You expect politicians to game the system and rip off taxpayers for their own benefit. But not our police.
In Montgomery County, Maryland, 41 percent of retiring police officers now receive disability payments, and requests for disability pay have jumped an incredible 300 percent in the last year.
In nearby Fairfax County, Virginia, on the other hand, only 3 percent of retirees receive disability.
Of course, police work is often dangerous, and when officers are disabled on the job they ought to be compensated properly. Still, something is way out of whack in Montgomery County.
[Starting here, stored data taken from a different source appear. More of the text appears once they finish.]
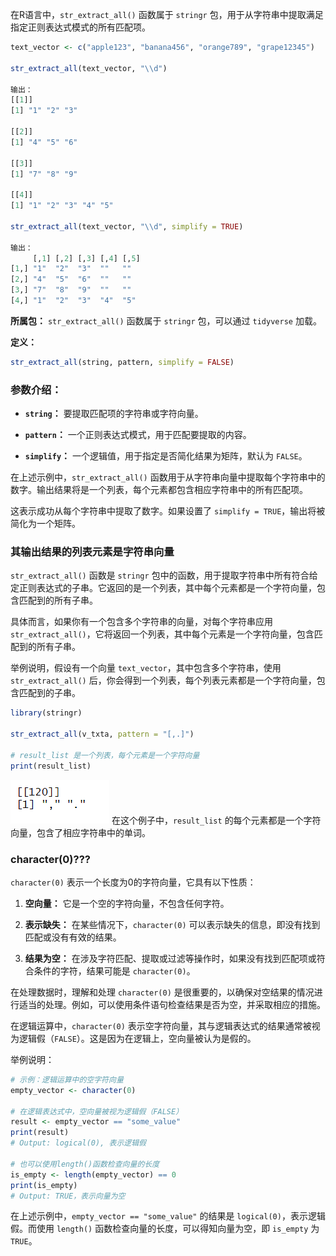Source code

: 在R语言中，`str_extract_all()` 函数属于 `stringr` 包，用于从字符串中提取满足指定正则表达式模式的所有匹配项。

```R
text_vector <- c("apple123", "banana456", "orange789", "grape12345")

str_extract_all(text_vector, "\\d")

输出：
[[1]]
[1] "1" "2" "3"

[[2]]
[1] "4" "5" "6"

[[3]]
[1] "7" "8" "9"

[[4]]
[1] "1" "2" "3" "4" "5"

str_extract_all(text_vector, "\\d", simplify = TRUE)

输出：
     [,1] [,2] [,3] [,4] [,5]
[1,] "1"  "2"  "3"  ""   ""  
[2,] "4"  "5"  "6"  ""   ""  
[3,] "7"  "8"  "9"  ""   ""  
[4,] "1"  "2"  "3"  "4"  "5"
```

**所属包：** `str_extract_all()` 函数属于 `stringr` 包，可以通过 `tidyverse` 加载。

**定义：**
```R
str_extract_all(string, pattern, simplify = FALSE)
```

### 参数介绍：

- **`string`：** 要提取匹配项的字符串或字符向量。

- **`pattern`：** 一个正则表达式模式，用于匹配要提取的内容。

- **`simplify`：** 一个逻辑值，用于指定是否简化结果为矩阵，默认为 `FALSE`。

在上述示例中，`str_extract_all()` 函数用于从字符串向量中提取每个字符串中的数字。输出结果将是一个列表，每个元素都包含相应字符串中的所有匹配项。

这表示成功从每个字符串中提取了数字。如果设置了 `simplify = TRUE`，输出将被简化为一个矩阵。

### 其输出结果的列表元素是字符串向量
`str_extract_all()` 函数是 `stringr` 包中的函数，用于提取字符串中所有符合给定正则表达式的子串。它返回的是一个列表，其中每个元素都是一个字符向量，包含匹配到的所有子串。

具体而言，如果你有一个包含多个字符串的向量，对每个字符串应用 `str_extract_all()`，它将返回一个列表，其中每个元素是一个字符向量，包含匹配到的所有子串。

举例说明，假设有一个向量 `text_vector`，其中包含多个字符串，使用 `str_extract_all()` 后，你会得到一个列表，每个列表元素都是一个字符向量，包含匹配到的子串。

```R
library(stringr)

str_extract_all(v_txta, pattern = "[,.]")

# result_list 是一个列表，每个元素是一个字符向量
print(result_list)
```


![Pasted image 20231125210825](attachments/Pasted%20image%2020231125210825.png)
在这个例子中，`result_list` 的每个元素都是一个字符向量，包含了相应字符串中的单词。


### character(0)???
`character(0)` 表示一个长度为0的字符向量，它具有以下性质：

1. **空向量：** 它是一个空的字符向量，不包含任何字符。

2. **表示缺失：** 在某些情况下，`character(0)` 可以表示缺失的信息，即没有找到匹配或没有有效的结果。

3. **结果为空：** 在涉及字符匹配、提取或过滤等操作时，如果没有找到匹配项或符合条件的字符，结果可能是 `character(0)`。

在处理数据时，理解和处理 `character(0)` 是很重要的，以确保对空结果的情况进行适当的处理。例如，可以使用条件语句检查结果是否为空，并采取相应的措施。

在逻辑运算中，`character(0)` 表示空字符向量，其与逻辑表达式的结果通常被视为逻辑假（`FALSE`）。这是因为在逻辑上，空向量被认为是假的。

举例说明：

```R
# 示例：逻辑运算中的空字符向量
empty_vector <- character(0)

# 在逻辑表达式中，空向量被视为逻辑假（FALSE）
result <- empty_vector == "some_value"
print(result)
# Output: logical(0), 表示逻辑假

# 也可以使用length()函数检查向量的长度
is_empty <- length(empty_vector) == 0
print(is_empty)
# Output: TRUE，表示向量为空
```

在上述示例中，`empty_vector == "some_value"` 的结果是 `logical(0)`，表示逻辑假。而使用 `length()` 函数检查向量的长度，可以得知向量为空，即 `is_empty` 为 `TRUE`。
Former county officers receiving extra disability retirement pay have been discovered working other very physically demanding jobs — like flying commercial aircraft, or breaking up fights as a high school security guard, or serving in the army reserve.
Thomas Evans, a former county police chief, calls snagging extra disability pay “almost as easy as signing your name on the application.”
Now the feds are investigating. That’s good, but how does a system get so far out of whack?
Two factors are at work: (1) a unionized police force means constant pressure for more outlandish benefits, and (2) politicians negotiate these deals with securing the political support of the union in mind, not fulfilling their fiscal responsibility to taxpayers.
Or maybe it’s just proximity to Washington, D.C.
This is Common Sense. I’m Paul Jacob.